(Data items)
- - -

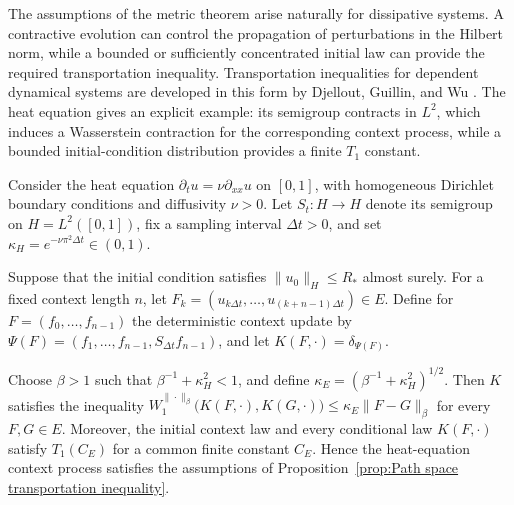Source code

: The assumptions of the metric theorem arise naturally for dissipative systems. A contractive evolution can control the propagation of perturbations in the Hilbert norm, while a bounded or sufficiently concentrated initial law can provide the required transportation inequality. Transportation inequalities for dependent dynamical systems are developed in this form by Djellout, Guillin, and Wu \cite{DjelloutGuillinWu2004}.
The heat equation gives an explicit example: its semigroup contracts in \(L^2\), which induces a Wasserstein contraction for the corresponding context process, while a bounded initial-condition distribution provides a finite \(T_1\) constant.

\begin{example}
\label{ex:Heat equation metric dependence}
Consider the heat equation \(\partial_tu=\nu\partial_{xx}u\) on \([0,1]\), with homogeneous Dirichlet boundary conditions and diffusivity \(\nu>0\). Let \(S_t:H\to H\) denote its semigroup on \(H=L^2([0,1])\), fix a sampling interval \(\Delta t>0\), and set \(\kappa_H=e^{-\nu\pi^2\Delta t}\in(0,1)\).

Suppose that the initial condition satisfies \(\|u_0\|_H\leqslant R_*\) almost surely. For a fixed context length \(n\), let \(F_k=(u_{k\Delta t},\ldots,u_{(k+n-1)\Delta t})\in E\). Define for \(F=(f_0,\ldots,f_{n-1})\) the deterministic context update by \(\Psi(F)=(f_1,\ldots,f_{n-1},S_{\Delta t}f_{n-1})\), and let \(K(F,\cdot)=\delta_{\Psi(F)}\).

Choose \(\beta>1\) such that \(\beta^{-1}+\kappa_H^2<1\), and define \(\kappa_E=(\beta^{-1}+\kappa_H^2)^{1/2}\). Then \(K\) satisfies the inequality
\(
W_1^{\|\cdot\|_\beta}
\bigl(
K(F,\cdot),
K(G,\cdot)
\bigr)
\leqslant
\kappa_E
\|F-G\|_\beta
\)
for every \(F,G\in E\). Moreover, the initial context law and every conditional law \(K(F,\cdot)\) satisfy \(T_1(C_E)\) for a common finite constant \(C_E\). Hence the heat-equation context process satisfies the assumptions of Proposition~\ref{prop:Path space transportation inequality}.
\end{example}

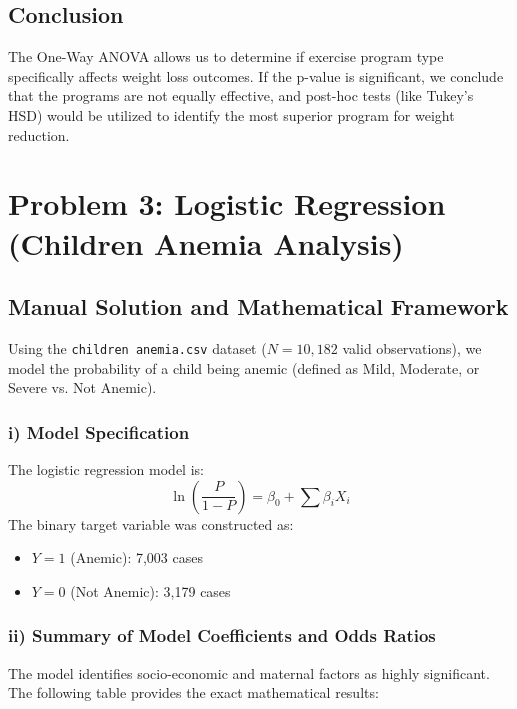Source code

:\documentclass[12pt]{article}
\begin{document}
\subsection{Conclusion}
The One-Way ANOVA allows us to determine if exercise program type specifically affects weight loss outcomes. If the p-value is significant, we conclude that the programs are not equally effective, and post-hoc tests (like Tukey's HSD) would be utilized to identify the most superior program for weight reduction.


\newpage
\section{Problem 3: Logistic Regression (Children Anemia Analysis)}
\label{prob3}

\subsection{Manual Solution and Mathematical Framework}
Using the \texttt{children anemia.csv} dataset ($N = 10,182$ valid observations), we model the probability of a child being anemic (defined as Mild, Moderate, or Severe vs. Not Anemic).

\subsubsection{i) Model Specification}
The logistic regression model is:
\[ \ln\left(\frac{P}{1-P}\right) = \beta_0 + \sum \beta_i X_i \]
The binary target variable was constructed as:
\begin{itemize}
    \item $Y=1$ (Anemic): 7,003 cases
    \item $Y=0$ (Not Anemic): 3,179 cases
\end{itemize}

\subsubsection{ii) Summary of Model Coefficients and Odds Ratios}
The model identifies socio-economic and maternal factors as highly significant. The following table provides the exact mathematical results:
\end{document}
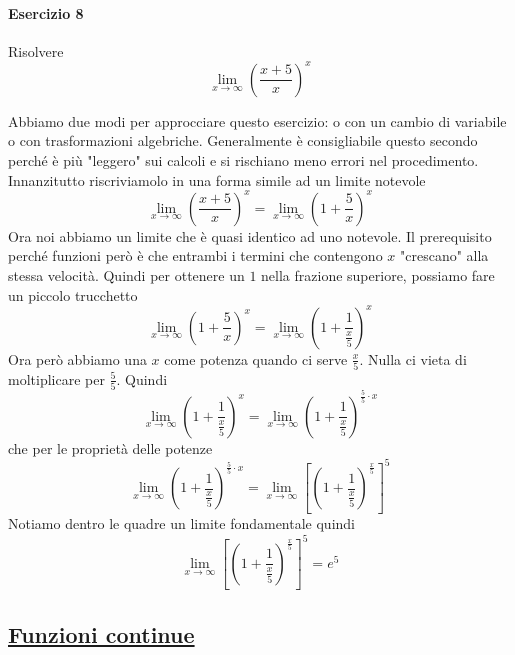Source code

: \paragraph{Esercizio 8}
Risolvere
\begin{equation*}
  \lim\limits_{x\to\infty}\left(\frac{x+5}{x}\right)^x
\end{equation*}
\divisor

Abbiamo due modi per approcciare questo esercizio: o con un cambio di variabile o con trasformazioni
algebriche. Generalmente è consigliabile questo secondo perché è più "leggero" sui calcoli e si 
rischiano meno errori nel procedimento.\\
Innanzitutto riscriviamolo in una forma simile ad un limite notevole
\begin{equation*}
  \lim\limits_{x\to\infty}\left(\frac{x+5}{x}\right)^x = 
  \lim\limits_{x\to\infty}\left(1+\frac{5}{x}\right)^x
\end{equation*}
Ora noi abbiamo un limite che è quasi identico ad uno notevole. Il prerequisito perché funzioni però
è che entrambi i termini che contengono $x$ "crescano" alla stessa velocità. Quindi per ottenere
un $1$ nella frazione superiore, possiamo fare un piccolo trucchetto
\begin{equation*}
  \lim\limits_{x\to\infty}\left(1+\frac{5}{x}\right)^x=
  \lim\limits_{x\to\infty}\left(1+\frac{1}{\frac{x}{5}}\right)^x
\end{equation*}
Ora però abbiamo una $x$ come potenza quando ci serve $\frac{x}{5}$. Nulla ci vieta di moltiplicare
per $\frac{5}{5}$. Quindi
\begin{equation*}
  \lim\limits_{x\to\infty}\left(1+\frac{1}{\frac{x}{5}}\right)^x=
  \lim\limits_{x\to\infty}\left(1+\frac{1}{\frac{x}{5}}\right)^{\frac{5}{5}\cdot x}
\end{equation*}
che per le proprietà delle potenze
\begin{equation*}
  \lim\limits_{x\to\infty}\left(1+\frac{1}{\frac{x}{5}}\right)^{\frac{5}{5}\cdot x}=
  \lim\limits_{x\to\infty}\left[\left(1+\frac{1}{\frac{x}{5}}\right)^\frac{x}{5}\right]^5
\end{equation*}
Notiamo dentro le quadre un limite fondamentale quindi
\begin{equation*}
  \lim\limits_{x\to\infty}\left[\left(1+\frac{1}{\frac{x}{5}}\right)^\frac{x}{5}\right]^5=\boxed{e^5}
\end{equation*}

\subsection*{\hyperref[sec:funzCont]{Funzioni continue}}
\label{ex:funzCont}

- - -

ABOUT THIS TASK
With the pictures left out, return each entry exactly as written.

COMPLETED TASK
Source code

: The assumptions of the metric theorem arise naturally for dissipative systems. A contractive evolution can control the propagation of perturbations in the Hilbert norm, while a bounded or sufficiently concentrated initial law can provide the required transportation inequality. Transportation inequalities for dependent dynamical systems are developed in this form by Djellout, Guillin, and Wu \cite{DjelloutGuillinWu2004}.
The heat equation gives an explicit example: its semigroup contracts in \(L^2\), which induces a Wasserstein contraction for the corresponding context process, while a bounded initial-condition distribution provides a finite \(T_1\) constant.

\begin{example}
\label{ex:Heat equation metric dependence}
Consider the heat equation \(\partial_tu=\nu\partial_{xx}u\) on \([0,1]\), with homogeneous Dirichlet boundary conditions and diffusivity \(\nu>0\). Let \(S_t:H\to H\) denote its semigroup on \(H=L^2([0,1])\), fix a sampling interval \(\Delta t>0\), and set \(\kappa_H=e^{-\nu\pi^2\Delta t}\in(0,1)\).

Suppose that the initial condition satisfies \(\|u_0\|_H\leqslant R_*\) almost surely. For a fixed context length \(n\), let \(F_k=(u_{k\Delta t},\ldots,u_{(k+n-1)\Delta t})\in E\). Define for \(F=(f_0,\ldots,f_{n-1})\) the deterministic context update by \(\Psi(F)=(f_1,\ldots,f_{n-1},S_{\Delta t}f_{n-1})\), and let \(K(F,\cdot)=\delta_{\Psi(F)}\).

Choose \(\beta>1\) such that \(\beta^{-1}+\kappa_H^2<1\), and define \(\kappa_E=(\beta^{-1}+\kappa_H^2)^{1/2}\). Then \(K\) satisfies the inequality
\(
W_1^{\|\cdot\|_\beta}
\bigl(
K(F,\cdot),
K(G,\cdot)
\bigr)
\leqslant
\kappa_E
\|F-G\|_\beta
\)
for every \(F,G\in E\). Moreover, the initial context law and every conditional law \(K(F,\cdot)\) satisfy \(T_1(C_E)\) for a common finite constant \(C_E\). Hence the heat-equation context process satisfies the assumptions of Proposition~\ref{prop:Path space transportation inequality}.
\end{example}

Source code

:\documentclass[12pt]{article}
\begin{document}
\subsection{Conclusion}
The One-Way ANOVA allows us to determine if exercise program type specifically affects weight loss outcomes. If the p-value is significant, we conclude that the programs are not equally effective, and post-hoc tests (like Tukey's HSD) would be utilized to identify the most superior program for weight reduction.


\newpage
\section{Problem 3: Logistic Regression (Children Anemia Analysis)}
\label{prob3}

\subsection{Manual Solution and Mathematical Framework}
Using the \texttt{children anemia.csv} dataset ($N = 10,182$ valid observations), we model the probability of a child being anemic (defined as Mild, Moderate, or Severe vs. Not Anemic).

\subsubsection{i) Model Specification}
The logistic regression model is:
\[ \ln\left(\frac{P}{1-P}\right) = \beta_0 + \sum \beta_i X_i \]
The binary target variable was constructed as:
\begin{itemize}
    \item $Y=1$ (Anemic): 7,003 cases
    \item $Y=0$ (Not Anemic): 3,179 cases
\end{itemize}

\subsubsection{ii) Summary of Model Coefficients and Odds Ratios}
The model identifies socio-economic and maternal factors as highly significant. The following table provides the exact mathematical results:
\end{document}
Source code

: \paragraph{Esercizio 8}
Risolvere
\begin{equation*}
  \lim\limits_{x\to\infty}\left(\frac{x+5}{x}\right)^x
\end{equation*}
\divisor

Abbiamo due modi per approcciare questo esercizio: o con un cambio di variabile o con trasformazioni
algebriche. Generalmente è consigliabile questo secondo perché è più "leggero" sui calcoli e si 
rischiano meno errori nel procedimento.\\
Innanzitutto riscriviamolo in una forma simile ad un limite notevole
\begin{equation*}
  \lim\limits_{x\to\infty}\left(\frac{x+5}{x}\right)^x = 
  \lim\limits_{x\to\infty}\left(1+\frac{5}{x}\right)^x
\end{equation*}
Ora noi abbiamo un limite che è quasi identico ad uno notevole. Il prerequisito perché funzioni però
è che entrambi i termini che contengono $x$ "crescano" alla stessa velocità. Quindi per ottenere
un $1$ nella frazione superiore, possiamo fare un piccolo trucchetto
\begin{equation*}
  \lim\limits_{x\to\infty}\left(1+\frac{5}{x}\right)^x=
  \lim\limits_{x\to\infty}\left(1+\frac{1}{\frac{x}{5}}\right)^x
\end{equation*}
Ora però abbiamo una $x$ come potenza quando ci serve $\frac{x}{5}$. Nulla ci vieta di moltiplicare
per $\frac{5}{5}$. Quindi
\begin{equation*}
  \lim\limits_{x\to\infty}\left(1+\frac{1}{\frac{x}{5}}\right)^x=
  \lim\limits_{x\to\infty}\left(1+\frac{1}{\frac{x}{5}}\right)^{\frac{5}{5}\cdot x}
\end{equation*}
che per le proprietà delle potenze
\begin{equation*}
  \lim\limits_{x\to\infty}\left(1+\frac{1}{\frac{x}{5}}\right)^{\frac{5}{5}\cdot x}=
  \lim\limits_{x\to\infty}\left[\left(1+\frac{1}{\frac{x}{5}}\right)^\frac{x}{5}\right]^5
\end{equation*}
Notiamo dentro le quadre un limite fondamentale quindi
\begin{equation*}
  \lim\limits_{x\to\infty}\left[\left(1+\frac{1}{\frac{x}{5}}\right)^\frac{x}{5}\right]^5=\boxed{e^5}
\end{equation*}

\subsection*{\hyperref[sec:funzCont]{Funzioni continue}}
\label{ex:funzCont}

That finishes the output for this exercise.